▶ Goal of the exercise
Return only the lines from the top of the data down to the one that holds "A note on splitting", both included, without any pictures.

[Records contained in a dataset]
************

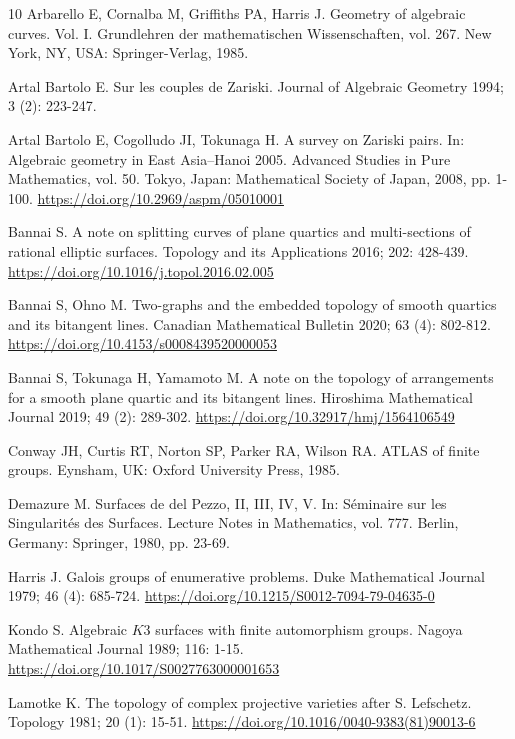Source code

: \documentclass{math}
\theoremstyle{plain}
\numberwithin{equation}{section}
\begin{document}
\begin{thebibliography}{10}
Arbarello E, Cornalba M, Griffiths PA, Harris J.
Geometry of algebraic curves. Vol. I. Grundlehren der mathematischen Wissenschaften, vol. 267.
New York, NY, USA: Springer-Verlag, 1985.

Artal Bartolo E.
Sur les couples de Zariski.
Journal of Algebraic Geometry 1994; 3 (2): 223-247.

Artal Bartolo E, Cogolludo JI, Tokunaga H.
A survey on Zariski pairs.
In: Algebraic geometry in East Asia--Hanoi 2005.
Advanced Studies in Pure Mathematics, vol. 50.
Tokyo, Japan: Mathematical Society of Japan, 2008, pp. 1-100.
\url{https://doi.org/10.2969/aspm/05010001}

Bannai S.
A note on splitting curves of plane quartics and multi-sections of rational elliptic surfaces.
Topology and its Applications 2016; 202: 428-439.
\url{https://doi.org/10.1016/j.topol.2016.02.005}

Bannai S, Ohno M.
Two-graphs and the embedded topology of smooth quartics and its bitangent lines.
Canadian Mathematical Bulletin 2020; 63 (4): 802-812.
\url{https://doi.org/10.4153/s0008439520000053}

Bannai S, Tokunaga H, Yamamoto M.
A note on the topology of arrangements for a smooth plane quartic and its bitangent lines.
Hiroshima Mathematical Journal 2019; 49 (2): 289-302.
\url{https://doi.org/10.32917/hmj/1564106549}

Conway JH, Curtis RT, Norton SP, Parker RA, Wilson RA.
ATLAS of finite groups.
Eynsham, UK: Oxford University Press, 1985.

Demazure M.
Surfaces de del Pezzo, II, III, IV, V.
In: Séminaire sur les Singularités des Surfaces.
Lecture Notes in Mathematics, vol. 777.
Berlin, Germany: Springer, 1980, pp. 23-69.

Harris J.
Galois groups of enumerative problems.
Duke Mathematical Journal 1979; 46 (4): 685-724.
\url{https://doi.org/10.1215/S0012-7094-79-04635-0}

Kondo S.
Algebraic $K3$ surfaces with finite automorphism groups.
Nagoya Mathematical Journal 1989; 116: 1-15.
\url{https://doi.org/10.1017/S0027763000001653}

Lamotke K.
The topology of complex projective varieties after S. Lefschetz.
Topology 1981; 20 (1): 15-51.
\url{https://doi.org/10.1016/0040-9383(81)90013-6}


\end{thebibliography}
\end{document}
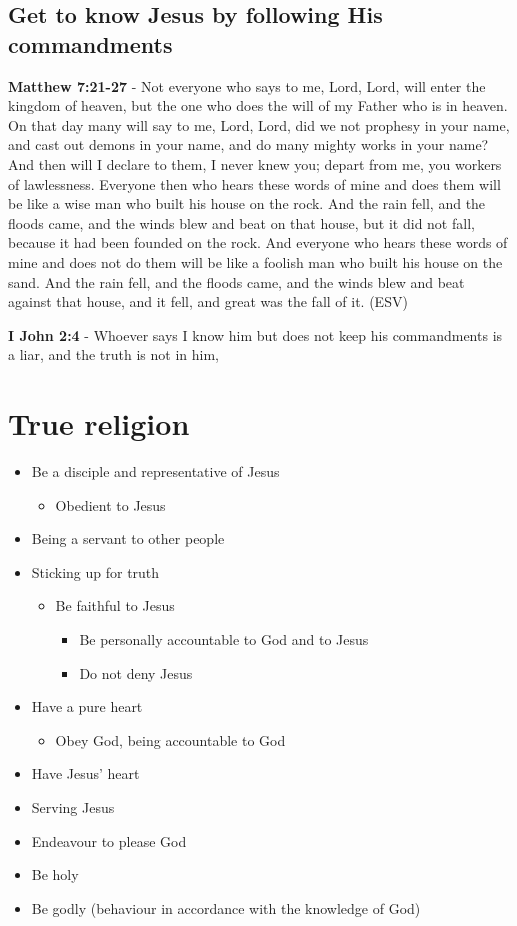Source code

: \documentclass[11pt]{article}
\begin{document}
\subsection{Get to know Jesus by following His commandments}
\label{sec:org812fcd5}
\textbf{Matthew 7:21-27} - Not everyone who says to me, Lord, Lord, will enter the kingdom of heaven, but the one who does the will of my Father who is in heaven.  On that day many will say to me, Lord, Lord, did we not prophesy in your name, and cast out demons in your name, and do many mighty works in your name?  And then will I declare to them, I never knew you; depart from me, you workers of lawlessness.  Everyone then who hears these words of mine and does them will be like a wise man who built his house on the rock.  And the rain fell, and the floods came, and the winds blew and beat on that house, but it did not fall, because it had been founded on the rock.  And everyone who hears these words of mine and does not do them will be like a foolish man who built his house on the sand.  And the rain fell, and the floods came, and the winds blew and beat against that house, and it fell, and great was the fall of it. (ESV)

\textbf{I John 2:4} - Whoever says I know him but does not keep his commandments is a liar, and the truth is not in him,

\section{True religion}
\label{sec:orgf7a1c7a}
\begin{itemize}
\item Be a disciple and representative of Jesus
\begin{itemize}
\item Obedient to Jesus
\end{itemize}
\item Being a servant to other people
\item Sticking up for truth
\begin{itemize}
\item Be faithful to Jesus
\begin{itemize}
\item Be personally accountable to God and to Jesus
\item Do not deny Jesus
\end{itemize}
\end{itemize}
\item Have a pure heart
\begin{itemize}
\item Obey God, being accountable to God
\end{itemize}
\item Have Jesus' heart
\item Serving Jesus
\item Endeavour to please God
\item Be holy
\item Be godly (behaviour in accordance with the knowledge of God)
\end{itemize}
\end{document}
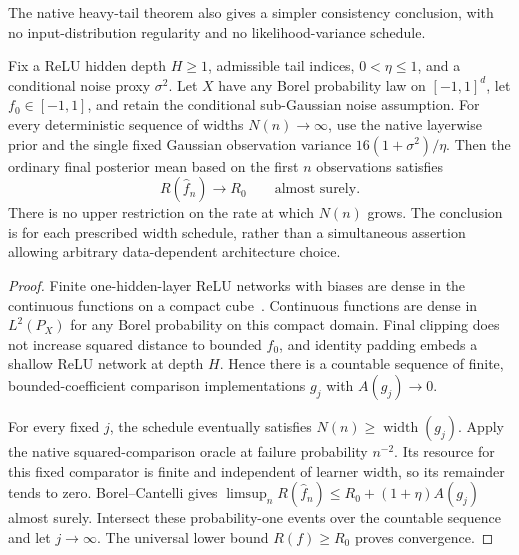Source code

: The native heavy-tail theorem also gives a simpler consistency conclusion, with no input-distribution regularity and no likelihood-variance schedule.
\begin{corollary}
\label{cor:universal-consistency}
Fix a ReLU hidden depth $H\ge1$, admissible tail indices, $0<\eta\le1$, and a conditional noise proxy $\sigma^2$. Let $X$ have any Borel probability law on $[-1,1]^d$, let $f_0\in[-1,1]$, and retain the conditional sub-Gaussian noise assumption. For every deterministic sequence of widths $N(n)\to\infty$, use the native layerwise prior and the single fixed Gaussian observation variance $16(1+\sigma^2)/\eta$. Then the ordinary final posterior mean based on the first $n$ observations satisfies
\[
 R(\widehat f_n)\longrightarrow R_0
 \qquad\text{almost surely}.
\]
There is no upper restriction on the rate at which $N(n)$ grows. The conclusion is for each prescribed width schedule, rather than a simultaneous assertion allowing arbitrary data-dependent architecture choice.
\end{corollary}
\begin{proof}
Finite one-hidden-layer ReLU networks with biases are dense in the continuous functions on a compact cube~\cite{universal}. Continuous functions are dense in $L^2(P_X)$ for any Borel probability on this compact domain. Final clipping does not increase squared distance to bounded $f_0$, and identity padding embeds a shallow ReLU network at depth $H$. Hence there is a countable sequence of finite, bounded-coefficient comparison implementations $g_j$ with $A(g_j)\to0$.

For every fixed $j$, the schedule eventually satisfies $N(n)\ge\operatorname{width}(g_j)$. Apply the native squared-comparison oracle at failure probability $n^{-2}$. Its resource for this fixed comparator is finite and independent of learner width, so its remainder tends to zero. Borel--Cantelli gives
$\limsup_n R(\widehat f_n)\le R_0+(1+\eta)A(g_j)$ almost surely. Intersect these probability-one events over the countable sequence and let $j\to\infty$. The universal lower bound $R(f)\ge R_0$ proves convergence.
\end{proof}
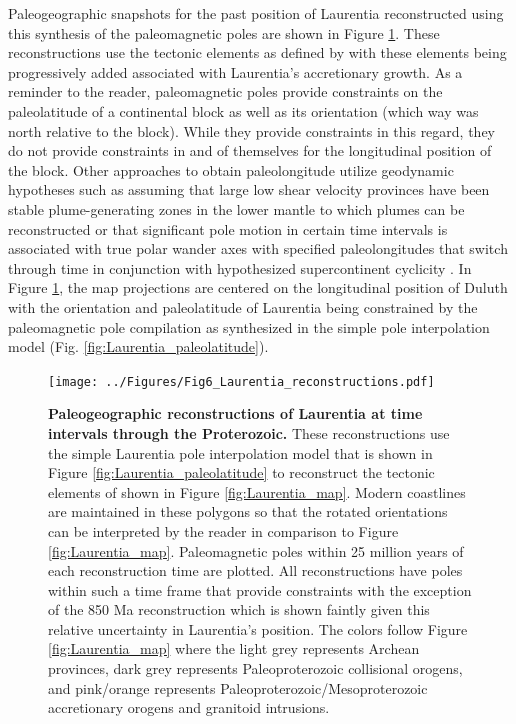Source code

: \documentclass[twocolumn, switch]{article} %
\begin{document}
Paleogeographic snapshots for the past position of Laurentia reconstructed using this synthesis of the paleomagnetic poles are shown in Figure \ref{fig:Laurentia_reconstructions}. These reconstructions use the tectonic elements as defined by \citet{Whitmeyer2007a} with these elements being progressively added associated with Laurentia's accretionary growth. As a reminder to the reader, paleomagnetic poles provide constraints on the paleolatitude of a continental block as well as its orientation (which way was north relative to the block). While they provide constraints in this regard, they do not provide constraints in and of themselves for the longitudinal position of the block. Other approaches to obtain paleolongitude utilize geodynamic hypotheses such as assuming that large low shear velocity provinces have been stable plume-generating zones in the lower mantle to which plumes can be reconstructed \citep{Torsvik2014a} or that significant pole motion in certain time intervals is associated with true polar wander axes with specified paleolongitudes that switch through time in conjunction with hypothesized supercontinent cyclicity \citep{Mitchell2012a}. In Figure \ref{fig:Laurentia_reconstructions}, the map projections are centered on the longitudinal position of Duluth with the orientation and paleolatitude of Laurentia being constrained by the paleomagnetic pole compilation as synthesized in the simple pole interpolation model (Fig. \ref{fig:Laurentia_paleolatitude}).

\begin{figure}[!h]
\centering
\texttt{[image: ../Figures/Fig6\_Laurentia\_reconstructions.pdf]}
\caption{\textbf{Paleogeographic reconstructions of Laurentia at time intervals through the Proterozoic.} These reconstructions use the simple Laurentia pole interpolation model that is shown in Figure \ref{fig:Laurentia_paleolatitude} to reconstruct the tectonic elements of \cite{Whitmeyer2007a} shown in Figure \ref{fig:Laurentia_map}. Modern coastlines are maintained in these polygons so that the rotated orientations can be interpreted by the reader in comparison to Figure \ref{fig:Laurentia_map}. Paleomagnetic poles within 25 million years of each reconstruction time are plotted. All reconstructions have poles within such a time frame that provide constraints with the exception of the 850 Ma reconstruction which is shown faintly given this relative uncertainty in Laurentia's position. The colors follow Figure \ref{fig:Laurentia_map} where the light grey represents Archean provinces, dark grey represents Paleoproterozoic collisional orogens, and pink/orange represents Paleoproterozoic/Mesoproterozoic accretionary orogens and granitoid intrusions.}
\label{fig:Laurentia_reconstructions}
\end{figure}
\end{document}
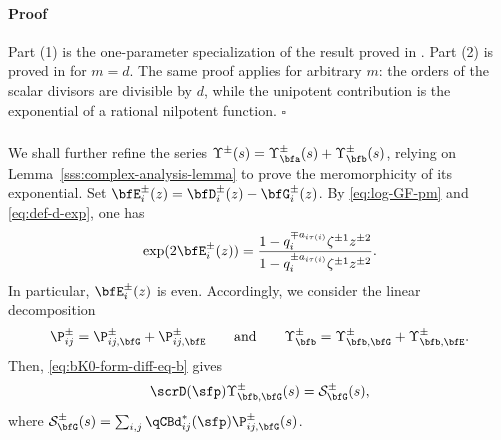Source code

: \documentclass[reqno]{amsart}
\numberwithin{equation}{section}
\newenvironment{pf}{\medskip\paragraph{{\sc Proof}}}{\hfill$\square$\par\medskip}
\begin{document}
\begin{pf}
Part (1) is the one-parameter specialization of the result proved in \cite{appel-gautam-26}.
Part (2) is proved in \cite[Sec.~8.6]{gautam-toledano-17} for $m=d$.
The same proof applies for arbitrary $m$: the orders of the scalar
divisors are divisible by $d$, while the unipotent contribution is the
exponential of a rational nilpotent function.
\end{pf}

\subsubsection{}\label{sss:pf-mero-1}
We shall further refine the series $\Upsilon^\pm(s)=\Upsilon_{\bfa}^\pm(s)+\Upsilon_{\bfb}^\pm(s)$, relying on Lemma~\ref{sss:complex-analysis-lemma} to prove the meromorphicity of its exponential.
Set $\bfE_i^\pm(z)=\bfD_i^\pm(z)-\bfG_i^\pm(z)$.
By \eqref{eq:log-GF-pm} and \eqref{eq:def-d-exp}, one has
\begin{equation}\label{eq:bK0-E-rational}
\exp(2\bfE_i^\pm(z))
=
\frac{1-q_i^{\mp a_{i\tau(i)}}\zeta^{\pm1}z^{\pm2}}
{1-q_i^{\pm a_{i\tau(i)}}\zeta^{\pm1}z^{\pm2}}.
\end{equation}
In particular, $\bfE_i^\pm(z)$ is even. Accordingly, we consider the linear decomposition 
\[
\P_{ij}^\pm
=
\P_{ij,\bfG}^\pm+\P_{ij,\bfE}^\pm
\qquad\text{and}\qquad
\Upsilon_{\bfb}^\pm
=
\Upsilon_{\bfb,\bfG}^\pm+\Upsilon_{\bfb,\bfE}^\pm.
\]
Then, \eqref{eq:bK0-form-diff-eq-b} gives
\begin{equation}\label{eq:bK0-source-G}
\scrD(\sfp)\Upsilon_{\bfb,\bfG}^\pm(s)
=
\mathcal S_{\bfG}^\pm(s),
\end{equation}
where $\mathcal S_{\bfG}^\pm(s)=
\sum_{i,j}\qCBd^*_{ij}(\sfp)\P_{ij,\bfG}^\pm(s)$.\\
\end{document}
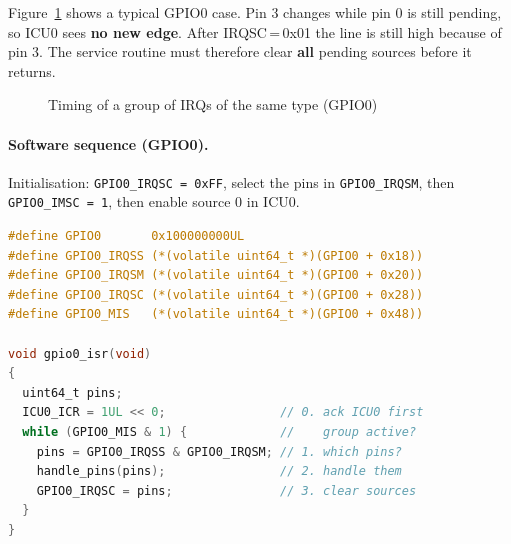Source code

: Figure~\ref{fig:archirq05} shows a typical GPIO0 case. Pin 3 changes while
pin 0 is still pending, so ICU0 sees \textbf{no new edge}. After
IRQSC\,=\,0x01 the line is still high because of pin 3. The service routine
must therefore clear \textbf{all} pending sources before it returns.

\begin{figure}[H]
\centering
{}
\caption{Timing of a group of IRQs of the same type (GPIO0)}
\label{fig:archirq05}
\end{figure}

\paragraph{Software sequence (GPIO0).}
Initialisation: \texttt{GPIO0\_IRQSC\,=\,0xFF}, select the pins in
\texttt{GPIO0\_IRQSM}, then \texttt{GPIO0\_IMSC\,=\,1}, then enable source 0
in ICU0.
\begin{lstlisting}[basicstyle=\ttfamily\scriptsize,language=C]
#define GPIO0       0x100000000UL
#define GPIO0_IRQSS (*(volatile uint64_t *)(GPIO0 + 0x18))
#define GPIO0_IRQSM (*(volatile uint64_t *)(GPIO0 + 0x20))
#define GPIO0_IRQSC (*(volatile uint64_t *)(GPIO0 + 0x28))
#define GPIO0_MIS   (*(volatile uint64_t *)(GPIO0 + 0x48))

void gpio0_isr(void)
{
  uint64_t pins;
  ICU0_ICR = 1UL << 0;                // 0. ack ICU0 first
  while (GPIO0_MIS & 1) {             //    group active?
    pins = GPIO0_IRQSS & GPIO0_IRQSM; // 1. which pins?
    handle_pins(pins);                // 2. handle them
    GPIO0_IRQSC = pins;               // 3. clear sources
  }
}
\end{lstlisting}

************

▶ Written solution
Source code

: \documentclass{math}
\theoremstyle{plain}
\numberwithin{equation}{section}
\begin{document}
\begin{thebibliography}{10}
Arbarello E, Cornalba M, Griffiths PA, Harris J.
Geometry of algebraic curves. Vol. I. Grundlehren der mathematischen Wissenschaften, vol. 267.
New York, NY, USA: Springer-Verlag, 1985.

Artal Bartolo E.
Sur les couples de Zariski.
Journal of Algebraic Geometry 1994; 3 (2): 223-247.

Artal Bartolo E, Cogolludo JI, Tokunaga H.
A survey on Zariski pairs.
In: Algebraic geometry in East Asia--Hanoi 2005.
Advanced Studies in Pure Mathematics, vol. 50.
Tokyo, Japan: Mathematical Society of Japan, 2008, pp. 1-100.
\url{https://doi.org/10.2969/aspm/05010001}

Bannai S.
A note on splitting curves of plane quartics and multi-sections of rational elliptic surfaces.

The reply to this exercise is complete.